**What this task involves:**
Below is a listing. Gather each line of it that contains "Amazon".

**Records to process:**

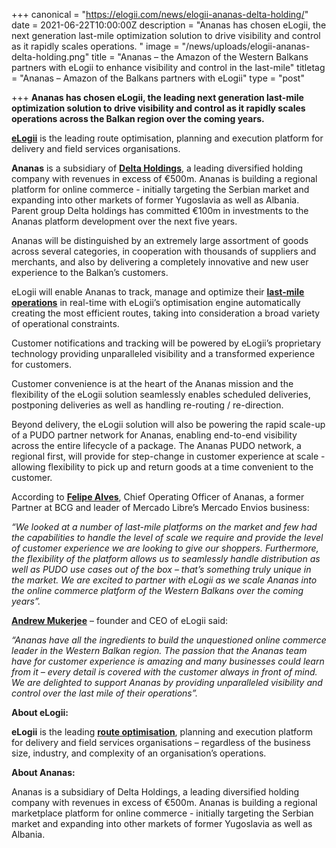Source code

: +++
canonical = "https://elogii.com/news/elogii-ananas-delta-holding/"
date = 2021-06-22T10:00:00Z
description = "Ananas has chosen eLogii, the next generation last-mile optimization solution to drive visibility and control as it rapidly scales operations. "
image = "/news/uploads/elogii-ananas-delta-holding.png"
title = "Ananas – the Amazon of the Western Balkans partners with eLogii to enhance visibility and control in the last-mile"
titletag = "Ananas – Amazon of the Balkans partners with eLogii"
type = "post"

+++
**Ananas has chosen eLogii, the leading next generation last-mile optimization solution to drive visibility and control as it rapidly scales operations across the Balkan region over the coming years.**

[**eLogii**](https://elogii.com/) is the leading route optimisation, planning and execution platform for delivery and field services organisations.

**Ananas** is a subsidiary of [**Delta Holdings**](https://www.deltaholding.rs/home.html), a leading diversified holding company with revenues in excess of €500m. Ananas is building a regional platform for online commerce - initially targeting the Serbian market and expanding into other markets of former Yugoslavia as well as Albania. Parent group Delta holdings has committed €100m in investments to the Ananas platform development over the next five years.

Ananas will be distinguished by an extremely large assortment of goods across several categories, in cooperation with thousands of suppliers and merchants, and also by delivering a completely innovative and new user experience to the Balkan’s customers.

eLogii will enable Ananas to track, manage and optimize their [**last-mile operations**](https://elogii.com/blog/last-mile-delivery-guide/) in real-time with eLogii’s optimisation engine automatically creating the most efficient routes, taking into consideration a broad variety of operational constraints.

Customer notifications and tracking will be powered by eLogii’s proprietary technology providing unparalleled visibility and a transformed experience for customers.

Customer convenience is at the heart of the Ananas mission and the flexibility of the eLogii solution seamlessly enables scheduled deliveries, postponing deliveries as well as handling re-routing / re-direction.

Beyond delivery, the eLogii solution will also be powering the rapid scale-up of a PUDO partner network for Ananas, enabling end-to-end visibility across the entire lifecycle of a package. The Ananas PUDO network, a regional first, will provide for step-change in customer experience at scale - allowing flexibility to pick up and return goods at a time convenient to the customer.

According to [**Felipe Alves**](https://www.linkedin.com/in/felipepintoalves/), Chief Operating Officer of Ananas, a former Partner at BCG and leader of Mercado Libre’s Mercado Envios business: 

_“We looked at a number of last-mile platforms on the market and few had the capabilities to handle the level of scale we require and provide the level of customer experience we are looking to give our shoppers. Furthermore, the flexibility of the platform allows us to seamlessly handle distribution as well as PUDO use cases out of the box – that’s something truly unique in the market. We are excited to partner with eLogii as we scale Ananas into the online commerce platform of the Western Balkans over the coming years”._

[**Andrew Mukerjee**](https://www.linkedin.com/in/andrew-mukerjee-93246822/) – founder and CEO of eLogii said: 

_“Ananas have all the ingredients to build the unquestioned online commerce leader in the Western Balkan region. The passion that the Ananas team have for customer experience is amazing and many businesses could learn from it – every detail is covered with the customer always in front of mind. We are delighted to support Ananas by providing unparalleled visibility and control over the last mile of their operations”._

**About eLogii:**

**eLogii** is the leading [**route optimisation**](https://elogii.com/blog/guide-to-route-optimization-software/), planning and execution platform for delivery and field services organisations – regardless of the business size, industry, and complexity of an organisation’s operations.

**About Ananas:**

Ananas is a subsidiary of Delta Holdings, a leading diversified holding company with revenues in excess of €500m. Ananas is building a regional marketplace platform for online commerce - initially targeting the Serbian market and expanding into other markets of former Yugoslavia as well as Albania.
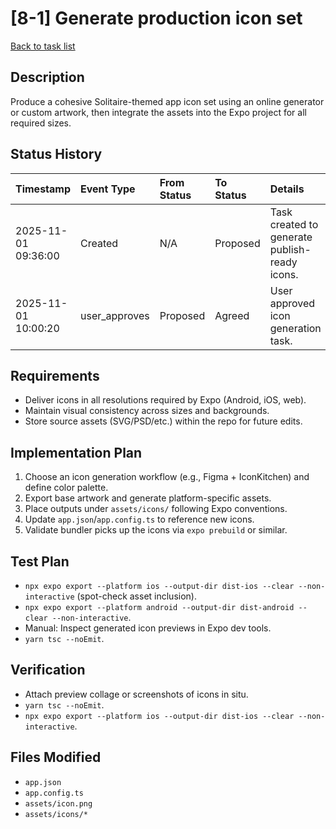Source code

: # [8-1] Generate production icon set

[Back to task list](../tasks.md)

## Description
Produce a cohesive Solitaire-themed app icon set using an online generator or custom artwork, then integrate the assets into the Expo project for all required sizes.

## Status History
| Timestamp | Event Type | From Status | To Status | Details | User |
| :-- | :-- | :-- | :-- | :-- | :-- |
| 2025-11-01 09:36:00 | Created | N/A | Proposed | Task created to generate publish-ready icons. | ai_agent |
| 2025-11-01 10:00:20 | user_approves | Proposed | Agreed | User approved icon generation task. | user |

## Requirements
- Deliver icons in all resolutions required by Expo (Android, iOS, web).
- Maintain visual consistency across sizes and backgrounds.
- Store source assets (SVG/PSD/etc.) within the repo for future edits.

## Implementation Plan
1. Choose an icon generation workflow (e.g., Figma + IconKitchen) and define color palette.
2. Export base artwork and generate platform-specific assets.
3. Place outputs under `assets/icons/` following Expo conventions.
4. Update `app.json`/`app.config.ts` to reference new icons.
5. Validate bundler picks up the icons via `expo prebuild` or similar.

## Test Plan
- `npx expo export --platform ios --output-dir dist-ios --clear --non-interactive` (spot-check asset inclusion).
- `npx expo export --platform android --output-dir dist-android --clear --non-interactive`.
- Manual: Inspect generated icon previews in Expo dev tools.
- `yarn tsc --noEmit`.

## Verification
- Attach preview collage or screenshots of icons in situ.
- `yarn tsc --noEmit`.
- `npx expo export --platform ios --output-dir dist-ios --clear --non-interactive`.

## Files Modified
- `app.json`
- `app.config.ts`
- `assets/icon.png`
- `assets/icons/*`

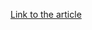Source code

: [Link to the article](https://www.us-cert.gov/sites/default/files/publications/MAR-10135536-D_WHITE_S508C.PDF)
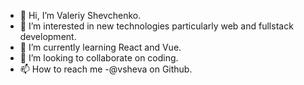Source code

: - 👋 Hi, I’m Valeriy Shevchenko.
- 👀 I’m interested in new technologies particularly web and fullstack development.
- 🌱 I’m currently learning React and Vue.
- 💞️ I’m looking to collaborate on coding.
- 📫 How to reach me -@vsheva on Github.

<!---
vsheva/vsheva is a ✨ special ✨ repository because its `README.md` (this file) appears on your GitHub profile.
You can click the Preview link to take a look at your changes.
--->
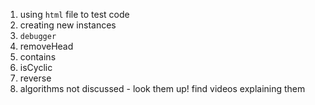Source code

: 1. using `html` file to test code
2. creating new instances
3. `debugger`
4. removeHead
4. contains
5. isCyclic
6. reverse
4. algorithms not discussed - look them up! find videos explaining them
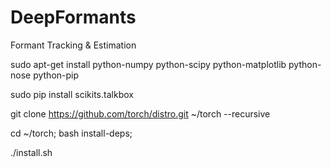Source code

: # DeepFormants
Formant Tracking &amp; Estimation


sudo apt-get install python-numpy python-scipy python-matplotlib python-nose python-pip

sudo pip install scikits.talkbox 

git clone https://github.com/torch/distro.git ~/torch --recursive

cd ~/torch; bash install-deps;

./install.sh

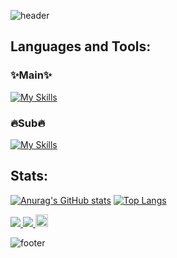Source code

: ![header](https://capsule-render.vercel.app/api?type=waving&color=30:e96443,100:904e95&height=260&section=header&text=Hello%20World%20!&fontSize=70&fontColor=fff&animation=fadeIn&fontAlignY=38&desc=I'm%20Yuki%20Sakakima%20👋&descAlignY=51&descAlign=62)

## Languages and Tools:
### ✨Main✨
[![My Skills](https://skillicons.dev/icons?i=linux,html,css,js,typescript,jquery,react,styledcomponents,redux,ruby,rails,firebase,git,github,vscode,markdown)](https://skillicons.dev)

### 🔥Sub🔥
[![My Skills](https://skillicons.dev/icons?i=vim,sass,gulp,bootstrap,tailwind,nodejs,python,flask,tensorflow,go,sqlite,postgresql,docker,heroku,netlify,svelte,githubactions,visualstudio,azure,ableton)](https://skillicons.dev)

## Stats:
[![Anurag's GitHub stats](https://github-readme-stats.vercel.app/api?username=yukisakakima&theme=synthwave)](https://github.com/anuraghazra/github-readme-stats)
[![Top Langs](https://github-readme-stats.vercel.app/api/top-langs/?username=yukisakakima&layout=compact&theme=synthwave)](https://github.com/anuraghazra/github-readme-stats)

[![](https://qiita-badge.apiapi.app/s/kimascript/posts.svg)
](http://qiita.com/kimascript)
[![](https://qiita-badge.apiapi.app/s/kimascript/contributions.svg)
](http://qiita.com/kimascript)
<a href="https://honzaap.github.io/GithubCity/?name=yukisakakima&year=2023" role="link" target="_blank" rel="noopener noreferrer nofollow"><img src="https://github.com/honzaap/GithubCity/blob/main/favicon.svg" alt="githubcity" width="20" height="20"/></a>

![footer](https://capsule-render.vercel.app/api?type=waving&color=30:e96443,100:904e95&height=100&section=footer)
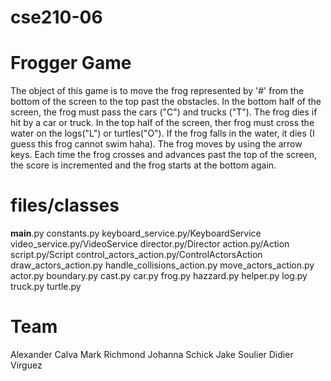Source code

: # cse210-06

# Frogger Game

The object of this game is to move the frog represented by '#' from the bottom of the screen to the top
past the obstacles.  In the bottom half of the screen, the frog must pass the cars ("C") and trucks ("T").  The frog dies if hit by a car or truck. In the top half of the screen, ther frog must cross the water on the logs("L") or turtles("O").  If the frog falls in the water, it dies (I guess this frog cannot swim haha). The frog moves by using the arrow keys.  Each time the frog crosses and advances past the top of the screen, the score is incremented and the frog starts at the bottom again.

# files/classes

__main__.py
constants.py
keyboard_service.py/KeyboardService
video_service.py/VideoService
director.py/Director
action.py/Action
script.py/Script
control_actors_action.py/ControlActorsAction
draw_actors_action.py
handle_collisions_action.py
move_actors_action.py
actor.py
boundary.py
cast.py
car.py
frog.py
hazzard.py
helper.py
log.py
truck.py
turtle.py

# Team

Alexander Calva
Mark Richmond
Johanna Schick
Jake Soulier
Didier Virguez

**Completed exercise:**
title = "Ananas – the Amazon of the Western Balkans partners with eLogii to enhance visibility and control in the last-mile"
titletag = "Ananas – Amazon of the Balkans partners with eLogii"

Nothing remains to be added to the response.